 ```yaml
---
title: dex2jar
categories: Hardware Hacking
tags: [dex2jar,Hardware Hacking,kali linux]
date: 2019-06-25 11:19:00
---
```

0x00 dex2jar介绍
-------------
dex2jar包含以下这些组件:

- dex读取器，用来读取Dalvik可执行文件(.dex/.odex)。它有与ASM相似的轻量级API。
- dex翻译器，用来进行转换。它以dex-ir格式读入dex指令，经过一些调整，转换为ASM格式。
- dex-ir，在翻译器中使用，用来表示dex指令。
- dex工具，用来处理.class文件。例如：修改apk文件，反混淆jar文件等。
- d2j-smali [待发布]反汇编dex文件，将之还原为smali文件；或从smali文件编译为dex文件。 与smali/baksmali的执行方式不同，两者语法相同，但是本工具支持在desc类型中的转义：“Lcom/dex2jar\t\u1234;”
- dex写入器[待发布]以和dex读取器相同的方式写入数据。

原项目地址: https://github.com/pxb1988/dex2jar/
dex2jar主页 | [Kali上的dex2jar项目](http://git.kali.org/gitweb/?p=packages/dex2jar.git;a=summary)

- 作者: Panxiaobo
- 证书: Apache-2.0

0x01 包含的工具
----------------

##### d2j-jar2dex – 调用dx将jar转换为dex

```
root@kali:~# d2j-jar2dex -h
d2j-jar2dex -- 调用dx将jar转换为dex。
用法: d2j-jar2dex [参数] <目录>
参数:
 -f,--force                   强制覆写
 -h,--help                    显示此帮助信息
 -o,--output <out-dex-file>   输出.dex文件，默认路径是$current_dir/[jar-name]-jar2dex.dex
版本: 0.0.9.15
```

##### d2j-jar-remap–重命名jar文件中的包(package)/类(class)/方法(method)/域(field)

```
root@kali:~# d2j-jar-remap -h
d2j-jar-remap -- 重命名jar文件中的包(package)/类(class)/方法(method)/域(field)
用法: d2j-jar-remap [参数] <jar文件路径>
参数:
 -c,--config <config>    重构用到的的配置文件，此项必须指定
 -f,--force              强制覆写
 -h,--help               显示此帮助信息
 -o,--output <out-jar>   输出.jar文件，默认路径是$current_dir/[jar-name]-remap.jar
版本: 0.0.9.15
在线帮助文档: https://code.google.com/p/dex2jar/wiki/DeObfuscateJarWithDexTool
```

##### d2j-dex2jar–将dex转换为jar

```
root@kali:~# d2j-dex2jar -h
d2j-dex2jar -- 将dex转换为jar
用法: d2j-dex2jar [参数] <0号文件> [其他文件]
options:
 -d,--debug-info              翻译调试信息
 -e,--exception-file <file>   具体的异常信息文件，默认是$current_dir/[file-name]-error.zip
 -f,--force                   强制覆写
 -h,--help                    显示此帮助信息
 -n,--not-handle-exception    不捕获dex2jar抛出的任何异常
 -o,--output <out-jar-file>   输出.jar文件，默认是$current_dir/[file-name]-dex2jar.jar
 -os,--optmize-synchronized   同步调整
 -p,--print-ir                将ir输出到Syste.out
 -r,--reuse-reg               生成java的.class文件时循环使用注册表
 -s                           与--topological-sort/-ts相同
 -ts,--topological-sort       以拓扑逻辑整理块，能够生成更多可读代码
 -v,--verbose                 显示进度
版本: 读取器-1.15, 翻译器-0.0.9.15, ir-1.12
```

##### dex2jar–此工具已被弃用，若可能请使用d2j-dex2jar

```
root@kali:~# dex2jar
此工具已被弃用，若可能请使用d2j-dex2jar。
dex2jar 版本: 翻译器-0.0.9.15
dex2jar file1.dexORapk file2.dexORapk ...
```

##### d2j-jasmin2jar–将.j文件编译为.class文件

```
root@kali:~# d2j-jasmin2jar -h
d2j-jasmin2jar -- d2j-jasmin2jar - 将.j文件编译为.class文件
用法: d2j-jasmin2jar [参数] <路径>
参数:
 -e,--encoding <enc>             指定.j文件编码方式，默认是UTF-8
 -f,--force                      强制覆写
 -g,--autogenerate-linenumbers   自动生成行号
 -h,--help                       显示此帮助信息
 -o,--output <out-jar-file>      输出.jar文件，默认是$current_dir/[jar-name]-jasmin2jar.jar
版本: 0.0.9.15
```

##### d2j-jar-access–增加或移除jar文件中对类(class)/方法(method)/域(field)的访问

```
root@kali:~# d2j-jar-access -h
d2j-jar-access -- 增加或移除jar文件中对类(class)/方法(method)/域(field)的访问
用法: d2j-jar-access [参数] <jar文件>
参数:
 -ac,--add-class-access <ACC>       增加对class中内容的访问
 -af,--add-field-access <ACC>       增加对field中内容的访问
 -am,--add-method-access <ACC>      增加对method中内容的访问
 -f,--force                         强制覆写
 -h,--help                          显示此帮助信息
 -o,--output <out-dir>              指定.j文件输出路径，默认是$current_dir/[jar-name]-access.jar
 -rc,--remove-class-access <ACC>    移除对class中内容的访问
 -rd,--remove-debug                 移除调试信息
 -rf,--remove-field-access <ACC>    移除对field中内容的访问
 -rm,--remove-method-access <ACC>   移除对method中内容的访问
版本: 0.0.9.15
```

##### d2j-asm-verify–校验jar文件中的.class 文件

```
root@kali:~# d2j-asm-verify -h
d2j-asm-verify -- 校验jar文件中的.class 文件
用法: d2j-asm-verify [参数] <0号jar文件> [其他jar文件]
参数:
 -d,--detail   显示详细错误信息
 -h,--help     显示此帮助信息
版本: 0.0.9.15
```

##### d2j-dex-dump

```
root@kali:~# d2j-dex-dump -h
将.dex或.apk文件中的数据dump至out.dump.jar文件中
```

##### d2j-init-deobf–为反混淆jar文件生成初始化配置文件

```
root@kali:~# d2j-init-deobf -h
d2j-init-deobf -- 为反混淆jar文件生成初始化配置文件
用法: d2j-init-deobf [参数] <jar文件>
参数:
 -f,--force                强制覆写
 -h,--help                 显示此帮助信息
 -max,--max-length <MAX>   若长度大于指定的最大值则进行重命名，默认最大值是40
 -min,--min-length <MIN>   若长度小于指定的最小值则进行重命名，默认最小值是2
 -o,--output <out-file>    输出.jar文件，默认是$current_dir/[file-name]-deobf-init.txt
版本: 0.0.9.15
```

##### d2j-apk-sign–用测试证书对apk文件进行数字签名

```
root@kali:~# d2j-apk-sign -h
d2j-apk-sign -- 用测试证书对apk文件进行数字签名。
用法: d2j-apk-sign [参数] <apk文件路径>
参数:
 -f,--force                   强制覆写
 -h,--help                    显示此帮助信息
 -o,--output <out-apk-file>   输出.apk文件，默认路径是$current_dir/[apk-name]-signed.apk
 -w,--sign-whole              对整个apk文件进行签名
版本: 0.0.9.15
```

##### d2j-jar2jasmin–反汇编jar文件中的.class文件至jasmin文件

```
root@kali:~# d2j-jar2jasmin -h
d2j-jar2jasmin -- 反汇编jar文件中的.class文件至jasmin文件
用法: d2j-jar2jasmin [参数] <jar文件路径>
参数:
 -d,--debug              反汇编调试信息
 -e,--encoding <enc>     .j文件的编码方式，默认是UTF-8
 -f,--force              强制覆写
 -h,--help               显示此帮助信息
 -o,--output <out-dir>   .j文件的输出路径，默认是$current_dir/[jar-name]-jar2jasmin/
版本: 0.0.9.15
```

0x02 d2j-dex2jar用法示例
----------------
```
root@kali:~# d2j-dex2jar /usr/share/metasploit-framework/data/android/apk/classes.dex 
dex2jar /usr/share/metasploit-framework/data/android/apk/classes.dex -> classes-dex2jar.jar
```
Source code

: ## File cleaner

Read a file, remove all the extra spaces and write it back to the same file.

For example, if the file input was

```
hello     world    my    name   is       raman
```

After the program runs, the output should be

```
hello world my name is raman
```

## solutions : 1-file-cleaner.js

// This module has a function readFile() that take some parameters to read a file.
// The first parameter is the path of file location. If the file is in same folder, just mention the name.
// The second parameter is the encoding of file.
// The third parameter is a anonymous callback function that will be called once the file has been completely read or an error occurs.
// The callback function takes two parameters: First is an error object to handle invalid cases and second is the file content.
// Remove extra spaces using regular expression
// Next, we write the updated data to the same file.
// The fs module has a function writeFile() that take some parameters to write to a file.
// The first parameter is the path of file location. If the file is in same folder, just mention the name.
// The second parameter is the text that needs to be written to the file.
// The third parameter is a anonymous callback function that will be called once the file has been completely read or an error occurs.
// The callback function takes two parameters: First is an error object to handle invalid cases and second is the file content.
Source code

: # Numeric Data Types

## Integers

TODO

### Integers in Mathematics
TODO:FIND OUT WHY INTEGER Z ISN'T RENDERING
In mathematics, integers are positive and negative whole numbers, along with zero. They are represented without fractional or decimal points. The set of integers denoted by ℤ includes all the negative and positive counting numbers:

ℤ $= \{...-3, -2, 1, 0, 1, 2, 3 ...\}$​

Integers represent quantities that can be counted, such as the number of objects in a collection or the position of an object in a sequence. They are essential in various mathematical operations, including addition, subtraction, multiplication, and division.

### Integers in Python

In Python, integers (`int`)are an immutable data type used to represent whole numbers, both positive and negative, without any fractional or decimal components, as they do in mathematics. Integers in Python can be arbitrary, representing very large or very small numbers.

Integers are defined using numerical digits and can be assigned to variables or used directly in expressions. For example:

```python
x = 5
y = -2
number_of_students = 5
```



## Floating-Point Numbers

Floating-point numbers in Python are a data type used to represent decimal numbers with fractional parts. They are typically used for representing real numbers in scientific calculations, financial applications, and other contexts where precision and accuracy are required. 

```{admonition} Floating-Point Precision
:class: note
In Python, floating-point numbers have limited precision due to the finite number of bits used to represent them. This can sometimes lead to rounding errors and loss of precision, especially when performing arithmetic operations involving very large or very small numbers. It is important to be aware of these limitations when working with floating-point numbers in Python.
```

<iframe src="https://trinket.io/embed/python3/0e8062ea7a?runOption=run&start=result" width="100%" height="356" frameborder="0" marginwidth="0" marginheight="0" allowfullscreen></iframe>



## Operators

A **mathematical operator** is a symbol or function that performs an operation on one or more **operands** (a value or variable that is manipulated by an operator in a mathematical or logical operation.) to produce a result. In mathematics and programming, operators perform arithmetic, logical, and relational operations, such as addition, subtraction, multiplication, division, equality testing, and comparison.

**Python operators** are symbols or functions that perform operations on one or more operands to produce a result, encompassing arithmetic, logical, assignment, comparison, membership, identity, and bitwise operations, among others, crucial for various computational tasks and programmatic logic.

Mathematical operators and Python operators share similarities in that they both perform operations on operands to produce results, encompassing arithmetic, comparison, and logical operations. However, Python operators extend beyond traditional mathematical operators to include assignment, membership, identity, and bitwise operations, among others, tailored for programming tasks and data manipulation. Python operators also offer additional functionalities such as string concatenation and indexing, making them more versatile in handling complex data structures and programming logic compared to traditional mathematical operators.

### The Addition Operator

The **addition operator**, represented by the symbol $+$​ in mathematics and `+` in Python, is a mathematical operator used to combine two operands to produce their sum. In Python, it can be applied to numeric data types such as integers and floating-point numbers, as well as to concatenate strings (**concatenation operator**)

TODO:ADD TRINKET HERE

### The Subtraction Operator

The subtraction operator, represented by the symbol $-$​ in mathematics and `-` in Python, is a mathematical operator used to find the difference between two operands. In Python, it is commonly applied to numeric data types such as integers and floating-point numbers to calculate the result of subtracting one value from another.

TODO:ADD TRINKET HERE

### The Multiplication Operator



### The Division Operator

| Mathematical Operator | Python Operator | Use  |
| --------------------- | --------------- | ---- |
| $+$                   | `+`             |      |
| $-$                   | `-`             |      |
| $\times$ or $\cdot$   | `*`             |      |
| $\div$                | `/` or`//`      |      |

____

Required action: Could you copy exactly the lines from the first line of the records above through the line containing "- dex-ir，在翻译器中使用，用来表示dex指令。", both included, and nothing else?

Solution for this task:
 ```yaml
---
title: dex2jar
categories: Hardware Hacking
tags: [dex2jar,Hardware Hacking,kali linux]
date: 2019-06-25 11:19:00
---
```

0x00 dex2jar介绍
-------------
dex2jar包含以下这些组件:

- dex读取器，用来读取Dalvik可执行文件(.dex/.odex)。它有与ASM相似的轻量级API。
- dex翻译器，用来进行转换。它以dex-ir格式读入dex指令，经过一些调整，转换为ASM格式。
- dex-ir，在翻译器中使用，用来表示dex指令。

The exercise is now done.